Segment Open

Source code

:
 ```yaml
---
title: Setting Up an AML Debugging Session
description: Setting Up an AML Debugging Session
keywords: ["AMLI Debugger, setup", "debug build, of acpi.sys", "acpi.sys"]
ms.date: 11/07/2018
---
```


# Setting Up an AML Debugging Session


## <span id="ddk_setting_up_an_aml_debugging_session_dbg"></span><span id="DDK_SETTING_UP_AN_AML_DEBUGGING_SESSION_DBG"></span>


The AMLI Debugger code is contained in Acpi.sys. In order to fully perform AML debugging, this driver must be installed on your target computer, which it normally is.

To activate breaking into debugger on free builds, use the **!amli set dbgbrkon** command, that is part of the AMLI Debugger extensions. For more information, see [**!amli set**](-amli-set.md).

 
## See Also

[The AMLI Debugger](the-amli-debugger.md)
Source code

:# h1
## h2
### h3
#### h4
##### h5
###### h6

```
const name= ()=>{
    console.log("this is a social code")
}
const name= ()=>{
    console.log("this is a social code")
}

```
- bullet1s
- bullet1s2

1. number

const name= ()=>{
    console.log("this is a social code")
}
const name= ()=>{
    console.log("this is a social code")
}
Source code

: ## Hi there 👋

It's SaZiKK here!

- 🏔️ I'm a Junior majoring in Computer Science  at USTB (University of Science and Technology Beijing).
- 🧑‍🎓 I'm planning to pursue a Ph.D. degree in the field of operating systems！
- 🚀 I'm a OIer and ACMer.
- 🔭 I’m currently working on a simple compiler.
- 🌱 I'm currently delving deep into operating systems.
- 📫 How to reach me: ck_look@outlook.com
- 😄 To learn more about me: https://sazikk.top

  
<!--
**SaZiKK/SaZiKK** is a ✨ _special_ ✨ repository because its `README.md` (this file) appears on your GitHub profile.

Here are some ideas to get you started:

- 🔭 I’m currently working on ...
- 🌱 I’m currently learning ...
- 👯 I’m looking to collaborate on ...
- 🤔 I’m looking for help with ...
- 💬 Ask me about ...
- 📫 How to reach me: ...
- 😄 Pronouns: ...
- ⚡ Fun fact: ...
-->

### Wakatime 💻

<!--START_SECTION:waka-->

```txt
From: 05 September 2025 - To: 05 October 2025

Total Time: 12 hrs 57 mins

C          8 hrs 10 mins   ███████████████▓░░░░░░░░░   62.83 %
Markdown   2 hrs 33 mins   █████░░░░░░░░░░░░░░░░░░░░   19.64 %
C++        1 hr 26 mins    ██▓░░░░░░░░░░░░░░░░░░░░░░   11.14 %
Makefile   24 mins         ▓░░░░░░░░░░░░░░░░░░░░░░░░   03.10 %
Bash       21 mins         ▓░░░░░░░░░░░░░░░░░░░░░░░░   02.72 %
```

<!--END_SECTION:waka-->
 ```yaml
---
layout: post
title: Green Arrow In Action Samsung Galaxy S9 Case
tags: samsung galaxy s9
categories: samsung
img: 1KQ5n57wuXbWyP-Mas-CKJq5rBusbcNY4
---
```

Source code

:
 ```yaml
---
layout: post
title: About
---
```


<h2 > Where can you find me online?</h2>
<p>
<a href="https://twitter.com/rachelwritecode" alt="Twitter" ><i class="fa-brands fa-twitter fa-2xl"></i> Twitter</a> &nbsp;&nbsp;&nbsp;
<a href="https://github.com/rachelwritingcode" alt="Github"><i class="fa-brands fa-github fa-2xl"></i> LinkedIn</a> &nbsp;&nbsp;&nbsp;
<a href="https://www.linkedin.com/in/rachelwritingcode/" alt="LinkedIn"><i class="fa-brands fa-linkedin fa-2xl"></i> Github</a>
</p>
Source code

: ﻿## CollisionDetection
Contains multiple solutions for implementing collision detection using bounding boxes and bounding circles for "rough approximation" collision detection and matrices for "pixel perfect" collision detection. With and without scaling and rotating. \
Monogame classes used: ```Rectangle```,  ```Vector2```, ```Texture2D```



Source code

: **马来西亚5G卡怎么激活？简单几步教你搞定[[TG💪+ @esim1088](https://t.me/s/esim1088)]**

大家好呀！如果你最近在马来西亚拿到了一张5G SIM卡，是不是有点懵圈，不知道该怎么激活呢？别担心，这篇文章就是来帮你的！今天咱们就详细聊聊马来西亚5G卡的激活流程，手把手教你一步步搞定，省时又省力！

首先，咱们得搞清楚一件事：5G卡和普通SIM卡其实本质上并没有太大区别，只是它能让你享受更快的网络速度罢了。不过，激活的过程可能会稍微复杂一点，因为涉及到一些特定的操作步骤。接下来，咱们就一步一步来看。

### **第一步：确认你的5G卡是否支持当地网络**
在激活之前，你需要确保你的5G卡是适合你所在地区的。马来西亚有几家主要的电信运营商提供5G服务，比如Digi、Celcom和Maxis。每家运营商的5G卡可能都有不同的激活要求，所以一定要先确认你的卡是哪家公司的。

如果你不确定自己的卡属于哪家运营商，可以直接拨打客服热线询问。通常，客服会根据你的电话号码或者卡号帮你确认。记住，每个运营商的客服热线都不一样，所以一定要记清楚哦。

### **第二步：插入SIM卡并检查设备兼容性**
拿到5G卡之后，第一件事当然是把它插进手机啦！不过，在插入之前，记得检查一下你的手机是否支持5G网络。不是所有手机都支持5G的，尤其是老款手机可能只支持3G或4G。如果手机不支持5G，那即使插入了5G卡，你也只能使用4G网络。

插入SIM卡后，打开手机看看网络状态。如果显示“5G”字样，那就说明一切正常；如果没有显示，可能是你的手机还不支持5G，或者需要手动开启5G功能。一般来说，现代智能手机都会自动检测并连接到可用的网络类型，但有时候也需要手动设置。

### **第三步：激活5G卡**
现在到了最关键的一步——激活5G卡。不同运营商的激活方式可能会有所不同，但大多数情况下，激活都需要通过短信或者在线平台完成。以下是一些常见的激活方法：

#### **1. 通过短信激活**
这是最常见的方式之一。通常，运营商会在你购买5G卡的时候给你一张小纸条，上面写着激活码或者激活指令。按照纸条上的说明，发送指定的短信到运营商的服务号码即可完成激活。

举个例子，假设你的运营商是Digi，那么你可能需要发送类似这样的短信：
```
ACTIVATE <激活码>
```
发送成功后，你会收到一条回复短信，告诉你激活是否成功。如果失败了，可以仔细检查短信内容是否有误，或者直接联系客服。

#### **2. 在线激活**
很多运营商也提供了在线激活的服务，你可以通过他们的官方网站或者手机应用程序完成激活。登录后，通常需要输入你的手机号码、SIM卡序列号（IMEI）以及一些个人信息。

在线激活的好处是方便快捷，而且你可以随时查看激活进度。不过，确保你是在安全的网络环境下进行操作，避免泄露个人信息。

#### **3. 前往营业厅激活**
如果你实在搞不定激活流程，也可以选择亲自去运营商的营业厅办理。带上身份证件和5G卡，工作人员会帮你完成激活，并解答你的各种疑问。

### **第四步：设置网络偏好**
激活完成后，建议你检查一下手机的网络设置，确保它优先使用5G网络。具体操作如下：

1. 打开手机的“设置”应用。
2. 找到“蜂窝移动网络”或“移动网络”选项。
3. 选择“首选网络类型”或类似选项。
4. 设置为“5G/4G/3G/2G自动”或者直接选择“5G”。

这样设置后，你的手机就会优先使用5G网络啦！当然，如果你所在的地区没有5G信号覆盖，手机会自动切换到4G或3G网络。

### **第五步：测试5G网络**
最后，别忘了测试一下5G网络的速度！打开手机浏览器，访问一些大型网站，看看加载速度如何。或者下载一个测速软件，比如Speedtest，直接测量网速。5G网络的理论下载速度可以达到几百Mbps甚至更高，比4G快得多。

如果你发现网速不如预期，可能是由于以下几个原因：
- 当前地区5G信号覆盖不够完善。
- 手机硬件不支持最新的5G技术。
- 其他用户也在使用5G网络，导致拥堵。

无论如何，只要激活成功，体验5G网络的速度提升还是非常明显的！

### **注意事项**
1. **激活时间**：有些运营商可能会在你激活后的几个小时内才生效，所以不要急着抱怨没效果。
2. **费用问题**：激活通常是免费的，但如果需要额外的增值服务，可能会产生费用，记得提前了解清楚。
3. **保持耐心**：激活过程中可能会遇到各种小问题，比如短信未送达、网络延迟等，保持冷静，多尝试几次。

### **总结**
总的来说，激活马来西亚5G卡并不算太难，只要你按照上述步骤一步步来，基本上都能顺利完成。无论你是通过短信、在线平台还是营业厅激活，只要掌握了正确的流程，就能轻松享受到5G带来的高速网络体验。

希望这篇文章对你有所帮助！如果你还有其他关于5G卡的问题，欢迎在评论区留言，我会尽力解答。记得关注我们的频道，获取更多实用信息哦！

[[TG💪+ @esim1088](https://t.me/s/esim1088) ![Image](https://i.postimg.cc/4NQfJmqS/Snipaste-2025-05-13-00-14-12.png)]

Segment Closed

Check each line of the records for the word "reach", then state how many lines have it, as a number only.

RESPONSE → 2